Troubleshooting Common Issues
-
Error:
401 Unauthorized
- Cause: The API key is missing, invalid, or disabled.
- Solution: Verify that the API key in your SmythOS Vault is correct and matches the one in your ScrapingBee dashboard.
-
Error:
402 Payment Required
- Cause: You have run out of API credits, or your subscription does not cover the feature you are trying to use (e.g., premium proxies).
- Solution: Check your credit balance and subscription plan in your ScrapingBee dashboard.
-
Empty Response or Blocked Message
- Cause: The target website is successfully blocking the request.

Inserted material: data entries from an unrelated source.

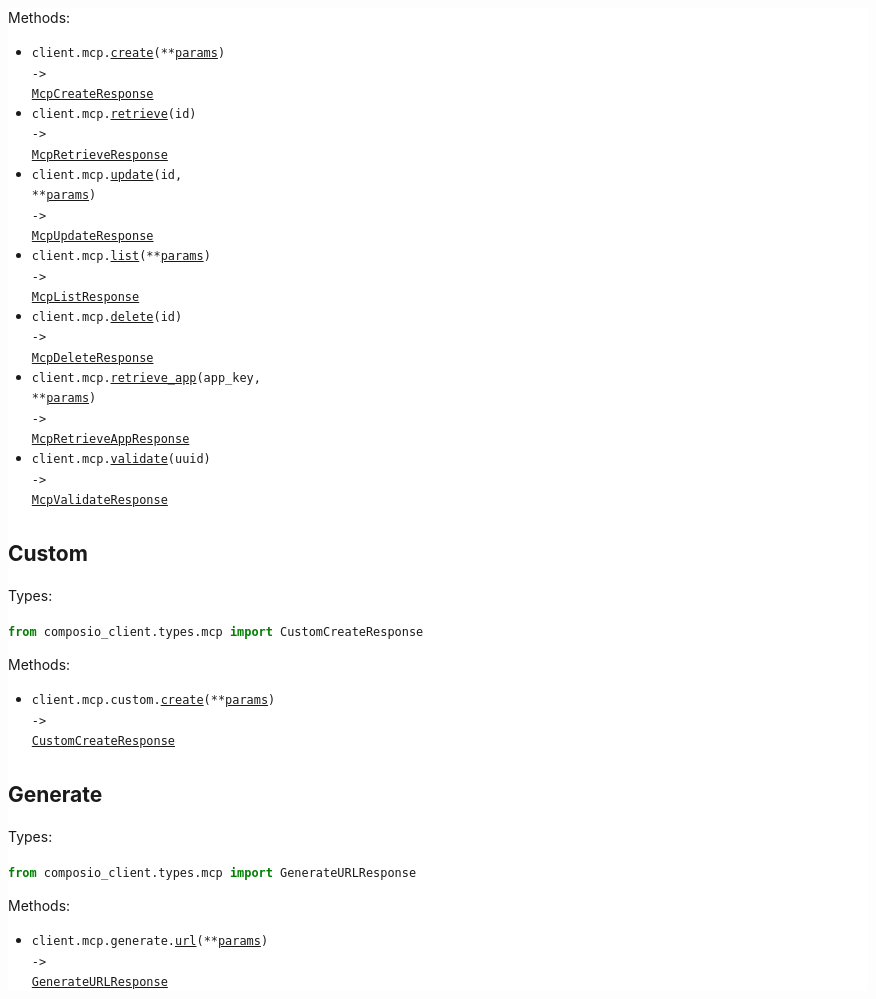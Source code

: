 Methods:

- <code title="post /api/v3/mcp/servers">client.mcp.<a href="./src/composio_client/resources/mcp/mcp.py">create</a>(\*\*<a href="src/composio_client/types/mcp_create_params.py">params</a>) -> <a href="./src/composio_client/types/mcp_create_response.py">McpCreateResponse</a></code>
- <code title="get /api/v3/mcp/{id}">client.mcp.<a href="./src/composio_client/resources/mcp/mcp.py">retrieve</a>(id) -> <a href="./src/composio_client/types/mcp_retrieve_response.py">McpRetrieveResponse</a></code>
- <code title="patch /api/v3/mcp/{id}">client.mcp.<a href="./src/composio_client/resources/mcp/mcp.py">update</a>(id, \*\*<a href="src/composio_client/types/mcp_update_params.py">params</a>) -> <a href="./src/composio_client/types/mcp_update_response.py">McpUpdateResponse</a></code>
- <code title="get /api/v3/mcp/servers">client.mcp.<a href="./src/composio_client/resources/mcp/mcp.py">list</a>(\*\*<a href="src/composio_client/types/mcp_list_params.py">params</a>) -> <a href="./src/composio_client/types/mcp_list_response.py">McpListResponse</a></code>
- <code title="delete /api/v3/mcp/{id}">client.mcp.<a href="./src/composio_client/resources/mcp/mcp.py">delete</a>(id) -> <a href="./src/composio_client/types/mcp_delete_response.py">McpDeleteResponse</a></code>
- <code title="get /api/v3/mcp/app/{appKey}">client.mcp.<a href="./src/composio_client/resources/mcp/mcp.py">retrieve_app</a>(app_key, \*\*<a href="src/composio_client/types/mcp_retrieve_app_params.py">params</a>) -> <a href="./src/composio_client/types/mcp_retrieve_app_response.py">McpRetrieveAppResponse</a></code>
- <code title="get /api/v3/mcp/validate/{uuid}">client.mcp.<a href="./src/composio_client/resources/mcp/mcp.py">validate</a>(uuid) -> <a href="./src/composio_client/types/mcp_validate_response.py">McpValidateResponse</a></code>

## Custom

Types:

```python
from composio_client.types.mcp import CustomCreateResponse
```

Methods:

- <code title="post /api/v3/mcp/servers/custom">client.mcp.custom.<a href="./src/composio_client/resources/mcp/custom.py">create</a>(\*\*<a href="src/composio_client/types/mcp/custom_create_params.py">params</a>) -> <a href="./src/composio_client/types/mcp/custom_create_response.py">CustomCreateResponse</a></code>

## Generate

Types:

```python
from composio_client.types.mcp import GenerateURLResponse
```

Methods:

- <code title="post /api/v3/mcp/servers/generate">client.mcp.generate.<a href="./src/composio_client/resources/mcp/generate.py">url</a>(\*\*<a href="src/composio_client/types/mcp/generate_url_params.py">params</a>) -> <a href="./src/composio_client/types/mcp/generate_url_response.py">GenerateURLResponse</a></code>
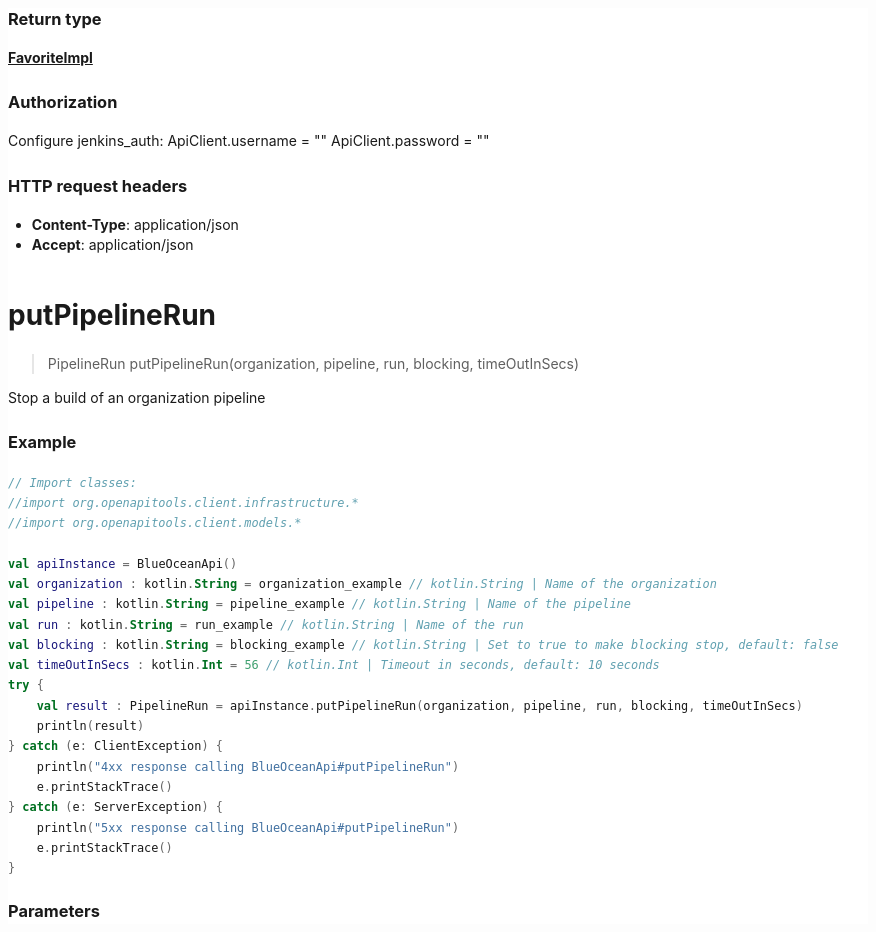 ### Return type

[**FavoriteImpl**](FavoriteImpl.md)

### Authorization


Configure jenkins_auth:
    ApiClient.username = ""
    ApiClient.password = ""

### HTTP request headers

 - **Content-Type**: application/json
 - **Accept**: application/json

<a name="putPipelineRun"></a>
# **putPipelineRun**
> PipelineRun putPipelineRun(organization, pipeline, run, blocking, timeOutInSecs)



Stop a build of an organization pipeline

### Example
```kotlin
// Import classes:
//import org.openapitools.client.infrastructure.*
//import org.openapitools.client.models.*

val apiInstance = BlueOceanApi()
val organization : kotlin.String = organization_example // kotlin.String | Name of the organization
val pipeline : kotlin.String = pipeline_example // kotlin.String | Name of the pipeline
val run : kotlin.String = run_example // kotlin.String | Name of the run
val blocking : kotlin.String = blocking_example // kotlin.String | Set to true to make blocking stop, default: false
val timeOutInSecs : kotlin.Int = 56 // kotlin.Int | Timeout in seconds, default: 10 seconds
try {
    val result : PipelineRun = apiInstance.putPipelineRun(organization, pipeline, run, blocking, timeOutInSecs)
    println(result)
} catch (e: ClientException) {
    println("4xx response calling BlueOceanApi#putPipelineRun")
    e.printStackTrace()
} catch (e: ServerException) {
    println("5xx response calling BlueOceanApi#putPipelineRun")
    e.printStackTrace()
}
```

### Parameters
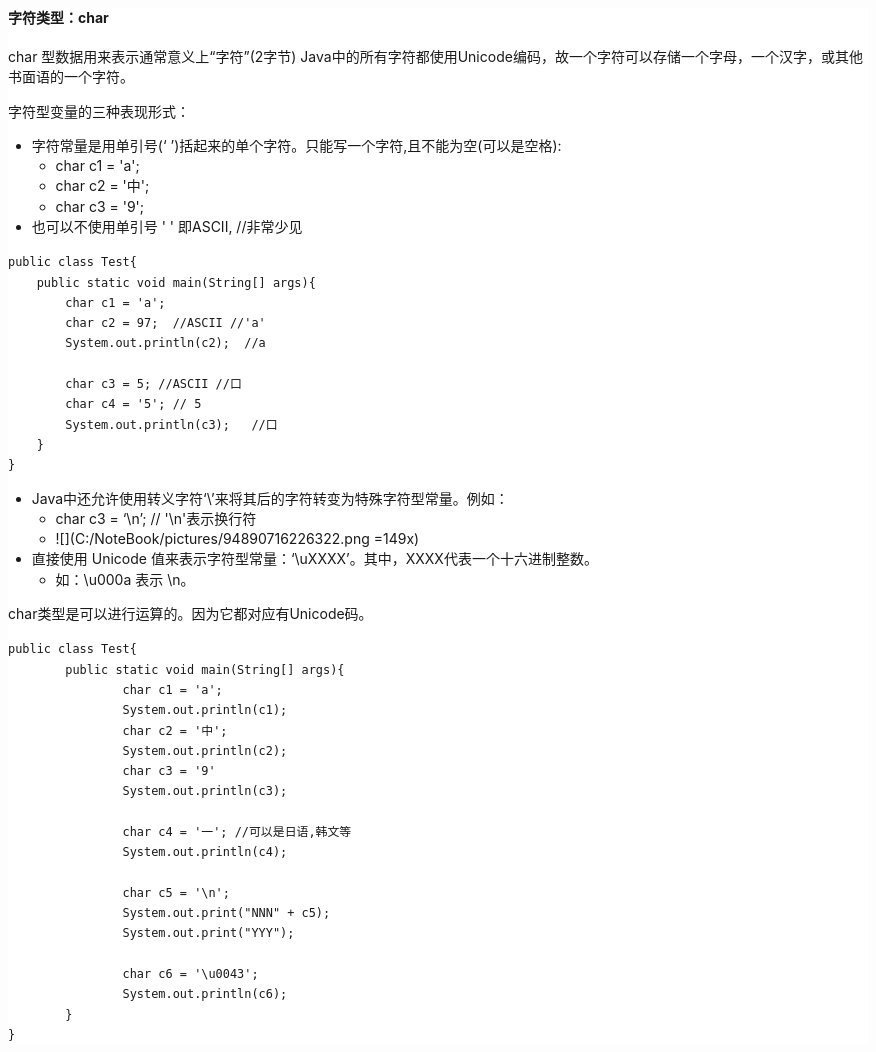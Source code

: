 #### 字符类型：char

char 型数据用来表示通常意义上“字符”(2字节)
Java中的所有字符都使用Unicode编码，故一个字符可以存储一个字母，一个汉字，或其他书面语的一个字符。  

字符型变量的三种表现形式：

- 字符常量是用单引号(‘ ’)括起来的单个字符。只能写一个字符,且不能为空(可以是空格):
  - char c1 = 'a';
  - char c2 = '中';
  - char c3 = '9';
- 也可以不使用单引号 ' ' 即ASCII, //非常少见  

```
public class Test{
    public static void main(String[] args){
        char c1 = 'a'; 
        char c2 = 97;  //ASCII //'a'
        System.out.println(c2);  //a
        
        char c3 = 5; //ASCII //口
        char c4 = '5'; // 5
        System.out.println(c3);   //口
    }
}
```

- Java中还允许使用转义字符‘\’来将其后的字符转变为特殊字符型常量。例如：
  - char c3 = ‘\n’; // '\n'表示换行符
  - ![](C:/NoteBook/pictures/94890716226322.png =149x)
- 直接使用 Unicode 值来表示字符型常量：‘\uXXXX’。其中，XXXX代表一个十六进制整数。
  - 如：\u000a 表示 \n。

char类型是可以进行运算的。因为它都对应有Unicode码。

```
public class Test{
        public static void main(String[] args){
                char c1 = 'a';
                System.out.println(c1);
                char c2 = '中';
                System.out.println(c2);
                char c3 = '9'
                System.out.println(c3);

                char c4 = '一'; //可以是日语,韩文等
                System.out.println(c4);

                char c5 = '\n';
                System.out.print("NNN" + c5);
                System.out.print("YYY");

                char c6 = '\u0043';
                System.out.println(c6);
        }
}
```

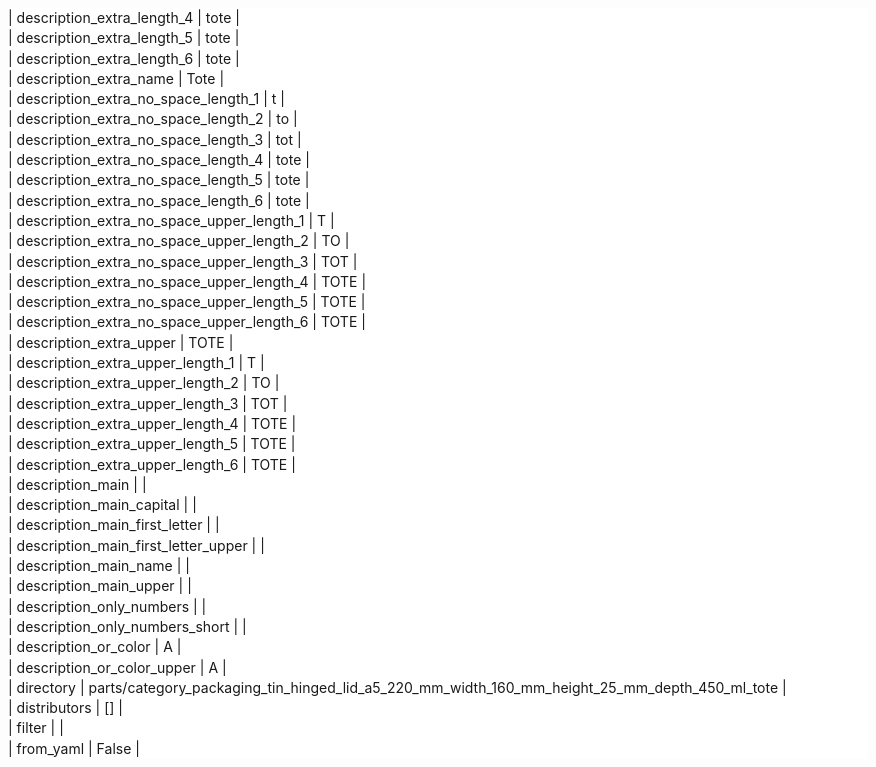 | description_extra_length_4 | tote |  
| description_extra_length_5 | tote |  
| description_extra_length_6 | tote |  
| description_extra_name | Tote |  
| description_extra_no_space_length_1 | t |  
| description_extra_no_space_length_2 | to |  
| description_extra_no_space_length_3 | tot |  
| description_extra_no_space_length_4 | tote |  
| description_extra_no_space_length_5 | tote |  
| description_extra_no_space_length_6 | tote |  
| description_extra_no_space_upper_length_1 | T |  
| description_extra_no_space_upper_length_2 | TO |  
| description_extra_no_space_upper_length_3 | TOT |  
| description_extra_no_space_upper_length_4 | TOTE |  
| description_extra_no_space_upper_length_5 | TOTE |  
| description_extra_no_space_upper_length_6 | TOTE |  
| description_extra_upper | TOTE |  
| description_extra_upper_length_1 | T |  
| description_extra_upper_length_2 | TO |  
| description_extra_upper_length_3 | TOT |  
| description_extra_upper_length_4 | TOTE |  
| description_extra_upper_length_5 | TOTE |  
| description_extra_upper_length_6 | TOTE |  
| description_main |  |  
| description_main_capital |  |  
| description_main_first_letter |  |  
| description_main_first_letter_upper |  |  
| description_main_name |  |  
| description_main_upper |  |  
| description_only_numbers |  |  
| description_only_numbers_short |   |  
| description_or_color | A  |  
| description_or_color_upper | A  |  
| directory | parts/category_packaging_tin_hinged_lid_a5_220_mm_width_160_mm_height_25_mm_depth_450_ml_tote |  
| distributors | [] |  
| filter |  |  
| from_yaml | False |  
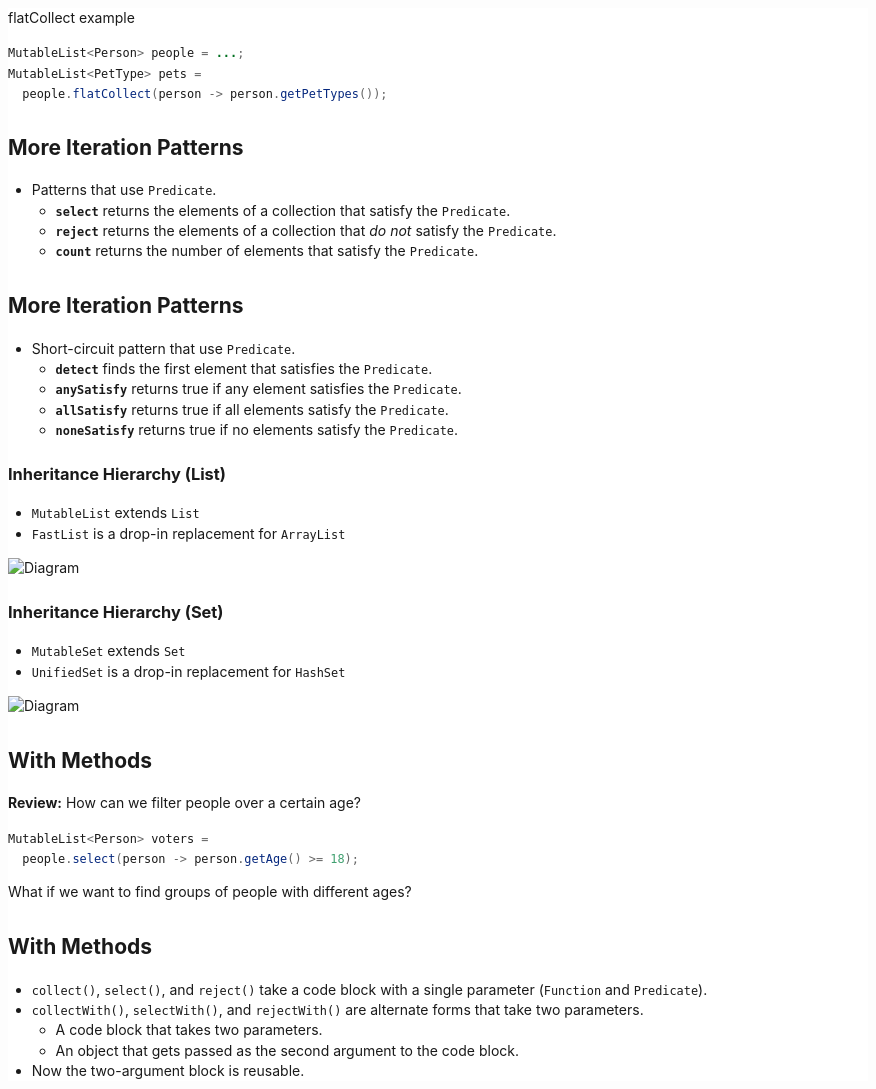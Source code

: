 flatCollect example
```java
MutableList<Person> people = ...;
MutableList<PetType> pets =
  people.flatCollect(person -> person.getPetTypes());
```


More Iteration Patterns
-----------------------
* Patterns that use `Predicate`.
  * **`select`** returns the elements of a collection that satisfy the `Predicate`.
  * **`reject`** returns the elements of a collection that _do not_ satisfy the `Predicate`.
  * **`count`** returns the number of elements that satisfy the `Predicate`.


More Iteration Patterns
-----------------------
* Short-circuit pattern that use `Predicate`.
  * **`detect`** finds the first element that satisfies the `Predicate`.
  * **`anySatisfy`** returns true if any element satisfies the `Predicate`.
  * **`allSatisfy`** returns true if all elements satisfy the `Predicate`.
  * **`noneSatisfy`** returns true if no elements satisfy the `Predicate`.


### Inheritance Hierarchy (List)
* `MutableList` extends `List`
* `FastList` is a drop-in replacement for `ArrayList`

![Diagram](../shared/inheritance-hierarchy-list.png) 


### Inheritance Hierarchy (Set)
* `MutableSet` extends `Set`
* `UnifiedSet` is a drop-in replacement for `HashSet`

![Diagram](../shared/inheritance-hierarchy-set.png) 


With Methods
------------

**Review:** How can we filter people over a certain age?

```java
MutableList<Person> voters =
  people.select(person -> person.getAge() >= 18);
```

What if we want to find groups of people with different ages?


With Methods
------------
* `collect()`, `select()`, and `reject()` take a code block with a single parameter (`Function` and `Predicate`).
* `collectWith()`, `selectWith()`, and `rejectWith()` are alternate forms that take two parameters.
  * A code block that takes two parameters.
  * An object that gets passed as the second argument to the code block.
* Now the two-argument block is reusable.
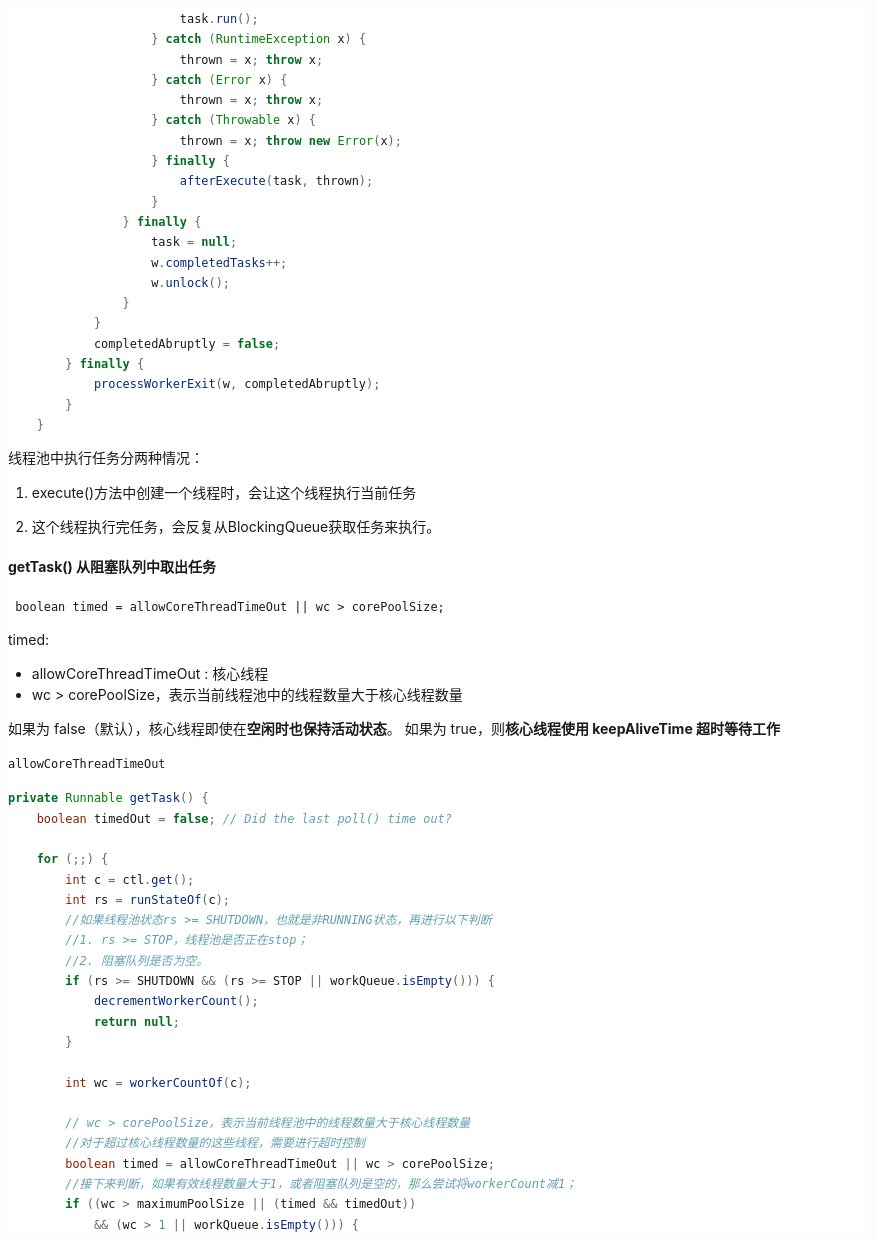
 ```java
                        task.run();
                    } catch (RuntimeException x) {
                        thrown = x; throw x;
                    } catch (Error x) {
                        thrown = x; throw x;
                    } catch (Throwable x) {
                        thrown = x; throw new Error(x);
                    } finally {
                        afterExecute(task, thrown);
                    }
                } finally {
                    task = null;
                    w.completedTasks++;
                    w.unlock();
                }
            }
            completedAbruptly = false;
        } finally {
            processWorkerExit(w, completedAbruptly);
        }
    }
```

线程池中执行任务分两种情况：

1. execute()方法中创建一个线程时，会让这个线程执行当前任务

2. 这个线程执行完任务，会反复从BlockingQueue获取任务来执行。

#### getTask() 从阻塞队列中取出任务

` boolean timed = allowCoreThreadTimeOut || wc > corePoolSize;`

timed: 

* allowCoreThreadTimeOut : 核心线程
*  wc > corePoolSize，表示当前线程池中的线程数量大于核心线程数量
  

 如果为 false（默认），核心线程即使在**空闲时也保持活动状态**。 如果为 true，则**核心线程使用 keepAliveTime 超时等待工作**

```
allowCoreThreadTimeOut
```

```java
private Runnable getTask() {
    boolean timedOut = false; // Did the last poll() time out?

    for (;;) {
        int c = ctl.get();
        int rs = runStateOf(c);
		//如果线程池状态rs >= SHUTDOWN，也就是非RUNNING状态，再进行以下判断
        //1. rs >= STOP，线程池是否正在stop；
        //2. 阻塞队列是否为空。
        if (rs >= SHUTDOWN && (rs >= STOP || workQueue.isEmpty())) {
            decrementWorkerCount();
            return null;
        }

        int wc = workerCountOf(c);

        // wc > corePoolSize，表示当前线程池中的线程数量大于核心线程数量
        //对于超过核心线程数量的这些线程，需要进行超时控制
        boolean timed = allowCoreThreadTimeOut || wc > corePoolSize;
		//接下来判断，如果有效线程数量大于1，或者阻塞队列是空的，那么尝试将workerCount减1；
        if ((wc > maximumPoolSize || (timed && timedOut))
            && (wc > 1 || workQueue.isEmpty())) {
```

- Solution: For the "Advanced: Scrape Web Page" component, try enabling Premium Proxies or Stealth Proxies in the settings. For Google scrapes, this is handled automatically but can still occasionally fail.
-
Incomplete Data from a Dynamic Site
- Cause: JavaScript rendering was not enabled for a site that requires it.
- Solution: Use the "Advanced: Scrape Web Page" component and ensure the Render JS setting is toggled to
true
.
What's Next?
You're now ready to build powerful data extraction agents with the SmythOS ScrapingBee Integration!
Consider these ideas:
-
Build an Agent That...
- Scrapes product information from a list of e-commerce URLs and logs the name, price, and availability to a Google Sheet for price comparison.
- Performs a Google search for a topic, scrapes the top 5 organic results, and feeds the content into an AI component to generate a summary report.
- Scrapes Google Maps for a list of businesses in a specific category and location to build a lead list for your sales team.
-
Explore Other Integrations:
- Combine ScrapingBee with the Google Sheets Integration to store your scraped data in a structured format.
- Use scraped data to fuel workflows with AI components for analysis, summarization, or classification.
- Trigger Gmail or Slack alerts based on changes detected in the data you scrape (e.g., a price drop).